Thursday, February 05, 2004

ON MINDFULNESS

[Another email to Chad. Not meant to be scholarly at all, so no snickering from actual scholars. Consider this more... "pastoral" in intent, as Christians would say. Chad’s question to me was: “What is mindfulness? And I don't want to hear any shit about heartfulness.” My reply--]


What is mindfulness?

Isn't it Louis Armstrong who, when asked what jazz is, said, "If you gotta ask, you'll never know."?

A Zen master would smile at that.

But we're academics, you and I, and our sworn duty is to ruin a perfectly good world by drawing arbitrary schematics all over it. So in that vein, I provide the following answer.

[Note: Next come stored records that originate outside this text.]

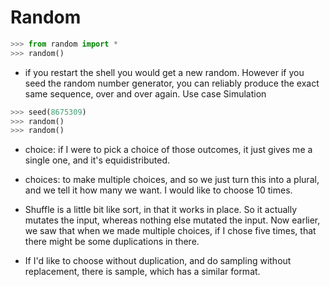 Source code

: # Random

```python
>>> from random import *
>>> random()
```
+ if you restart the shell you would get a new random. However if you  seed the random number generator, you can reliably produce the exact same sequence, over and over again. Use case Simulation
```python
>>> seed(8675309)
>>> random()
>>> random()
```
+ choice: if I were to pick a choice of those outcomes, it just gives me a single one, and it's equidistributed.

+ choices: to make multiple choices, and so we just turn this into a plural, and we tell it how many we want. I would like to choose 10 times.

+ Shuffle is a little bit like sort, in that it works in place. So it actually mutates the input, whereas nothing else mutated the input. Now earlier, we saw that when we made multiple choices, if I chose five times, that there might be some duplications in there.

+ If I'd like to choose without duplication, and do sampling without replacement, there is sample, which has a similar format.
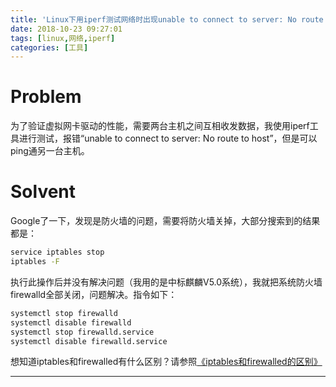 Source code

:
 ```yaml
---
title: 'Linux下用iperf测试网络时出现unable to connect to server: No route to host'
date: 2018-10-23 09:27:01
tags: [linux,网络,iperf]
categories: [工具]
---
```


# Problem

为了验证虚拟网卡驱动的性能，需要两台主机之间互相收发数据，我使用iperf工具进行测试，报错“unable to connect to server: No route to host”，但是可以ping通另一台主机。

# Solvent

Google了一下，发现是防火墙的问题，需要将防火墙关掉，大部分搜索到的结果都是：

```bash
service iptables stop
iptables -F
```

执行此操作后并没有解决问题（我用的是中标麒麟V5.0系统），我就把系统防火墙firewalld全部关闭，问题解决。指令如下：
```bash
systemctl stop firewalld
systemctl disable firewalld
systemctl stop firewalld.service
systemctl disable firewalld.service
```

想知道iptables和firewalled有什么区别？请参照[《iptables和firewalled的区别》](https://do-do-do.github.io/iptables%E5%92%8Cfirewalled%E7%9A%84%E5%8C%BA%E5%88%AB.html)

---
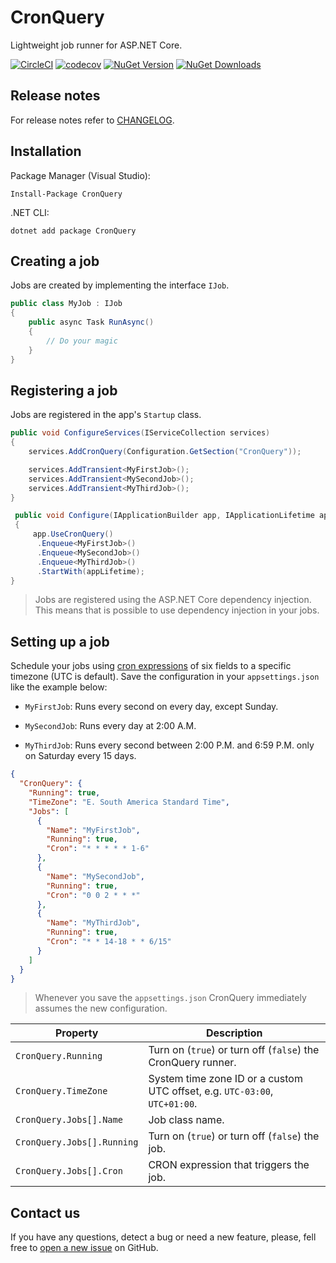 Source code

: # CronQuery

Lightweight job runner for ASP.NET Core.

[![CircleCI](https://circleci.com/gh/logiqsystem/cronquery.svg?style=shield)](https://circleci.com/gh/logiqsystem/cronquery)
[![codecov](https://codecov.io/gh/logiqsystem/cronquery/branch/master/graph/badge.svg)](https://codecov.io/gh/logiqsystem/cronquery)
[![NuGet Version](https://img.shields.io/nuget/v/cronquery.svg)](https://img.shields.io/nuget/v/cronquery.svg)
[![NuGet Downloads](https://img.shields.io/nuget/dt/cronquery.svg)](https://www.nuget.org/packages/cronquery)

## Release notes

For release notes refer to [CHANGELOG](https://github.com/logiqsystem/cronquery/blob/master/CHANGELOG.md).

## Installation

Package Manager (Visual Studio):

```
Install-Package CronQuery
```

.NET CLI:

```
dotnet add package CronQuery
```

## Creating a job

Jobs are created by implementing the interface `IJob`.

```c#
public class MyJob : IJob
{
    public async Task RunAsync()
    {
        // Do your magic
    }
}
```

## Registering a job

Jobs are registered in the app's `Startup` class.

```c#
public void ConfigureServices(IServiceCollection services)
{
    services.AddCronQuery(Configuration.GetSection("CronQuery"));

    services.AddTransient<MyFirstJob>();
    services.AddTransient<MySecondJob>();
    services.AddTransient<MyThirdJob>();
}

 public void Configure(IApplicationBuilder app, IApplicationLifetime appLifetime)
 {
     app.UseCronQuery()
      .Enqueue<MyFirstJob>()
      .Enqueue<MySecondJob>()
      .Enqueue<MyThirdJob>()
      .StartWith(appLifetime);
}
```

> Jobs are registered using the ASP.NET Core dependency injection. This means that is possible to use dependency injection in your jobs.

## Setting up a job

Schedule your jobs using [cron expressions](CRON.md) of six fields to a specific timezone (UTC is default). Save the configuration in your `appsettings.json` like the example below:

- `MyFirstJob`: Runs every second on every day, except Sunday.

- `MySecondJob`: Runs every day at 2:00 A.M.

- `MyThirdJob`: Runs every second between 2:00 P.M. and 6:59 P.M. only on Saturday every 15 days.

```json
{
  "CronQuery": {
    "Running": true,
    "TimeZone": "E. South America Standard Time",
    "Jobs": [
      {
        "Name": "MyFirstJob",
        "Running": true,
        "Cron": "* * * * * 1-6"
      },
      {
        "Name": "MySecondJob",
        "Running": true,
        "Cron": "0 0 2 * * *"
      },
      {
        "Name": "MyThirdJob",
        "Running": true,
        "Cron": "* * 14-18 * * 6/15"
      }
    ]
  }
}
```

> Whenever you save the `appsettings.json` CronQuery immediately assumes the new configuration.

| Property                   | Description                                                                |
|----------------------------|----------------------------------------------------------------------------|
| `CronQuery.Running`        | Turn on (`true`) or turn off (`false`) the CronQuery runner.               |
| `CronQuery.TimeZone`       | System time zone ID or a custom UTC offset, e.g. `UTC-03:00`, `UTC+01:00`. |
| `CronQuery.Jobs[].Name`    | Job class name.                                                            |
| `CronQuery.Jobs[].Running` | Turn on (`true`) or turn off (`false`) the job.                            |
| `CronQuery.Jobs[].Cron`    | CRON expression that triggers the job.                                     |

## Contact us

If you have any questions, detect a bug or need a new feature, please, fell free to [open a new issue](https://github.com/logiqsystem/cronquery/issues) on GitHub.
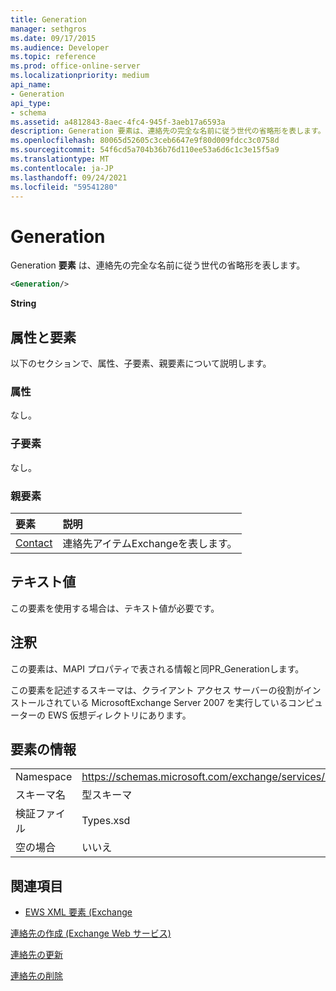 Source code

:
 ```yaml
---
title: Generation
manager: sethgros
ms.date: 09/17/2015
ms.audience: Developer
ms.topic: reference
ms.prod: office-online-server
ms.localizationpriority: medium
api_name:
- Generation
api_type:
- schema
ms.assetid: a4812843-8aec-4fc4-945f-3aeb17a6593a
description: Generation 要素は、連絡先の完全な名前に従う世代の省略形を表します。
ms.openlocfilehash: 80065d52605c3ceb6647e9f80d009fdcc3c0758d
ms.sourcegitcommit: 54f6cd5a704b36b76d110ee53a6d6c1c3e15f5a9
ms.translationtype: MT
ms.contentlocale: ja-JP
ms.lasthandoff: 09/24/2021
ms.locfileid: "59541280"
---
```

# <a name="generation"></a>Generation

Generation **要素** は、連絡先の完全な名前に従う世代の省略形を表します。 
  
```xml
<Generation/>
```

 **String**
## <a name="attributes-and-elements"></a>属性と要素

以下のセクションで、属性、子要素、親要素について説明します。
  
### <a name="attributes"></a>属性

なし。
  
### <a name="child-elements"></a>子要素

なし。
  
### <a name="parent-elements"></a>親要素

|**要素**|**説明**|
|:-----|:-----|
|[Contact](contact.md) <br/> |連絡先アイテムExchangeを表します。  <br/> |
   
## <a name="text-value"></a>テキスト値

この要素を使用する場合は、テキスト値が必要です。
  
## <a name="remarks"></a>注釈

この要素は、MAPI プロパティで表される情報と同PR_Generationします。
  
この要素を記述するスキーマは、クライアント アクセス サーバーの役割がインストールされている MicrosoftExchange Server 2007 を実行しているコンピューターの EWS 仮想ディレクトリにあります。
  
## <a name="element-information"></a>要素の情報

|||
|:-----|:-----|
|Namespace  <br/> |https://schemas.microsoft.com/exchange/services/2006/types  <br/> |
|スキーマ名  <br/> |型スキーマ  <br/> |
|検証ファイル  <br/> |Types.xsd  <br/> |
|空の場合  <br/> |いいえ  <br/> |
   
## <a name="see-also"></a>関連項目



- [EWS XML 要素 (Exchange](ews-xml-elements-in-exchange.md)


[連絡先の作成 (Exchange Web サービス)](https://msdn.microsoft.com/library/4845917e-70d1-481c-bbd7-011ec6571789%28Office.15%29.aspx)
  
[連絡先の更新](https://msdn.microsoft.com/library/9a865953-b94a-4229-b632-2dee433314be%28Office.15%29.aspx)
  
[連絡先の削除](https://msdn.microsoft.com/library/fcc3dc84-cd3e-455e-a1a7-ae6921c9b588%28Office.15%29.aspx)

Mindfulness is key in Buddhism, whether we're talking Zen or any other form. What "the mind" is varies depending on the literature you're reading. Indian lit from the first few centuries of Buddhism will reveal an already highly-developed philosophy of mind/consciousness, in part because Hindu thought on the subject had already explored much of this territory. Indian thought has been (ironically, perhaps) downright Aristotelian in its ability to parse and schematize reality. The mind has more functions and states and levels than you've ever dreamed. Bernard Lonergan is a pissant compared to some Hindu and Buddhist thinkers.

I'm going to toss India aside in favor of East Asia, though, because the "mindfulness" I speak of is sourced in East Asian thinking. It's fairly simple, but the problem, as in explaining Zen, is that my words point to an elusive referent. Please keep that in mind as you experience deep dissatisfaction with this email.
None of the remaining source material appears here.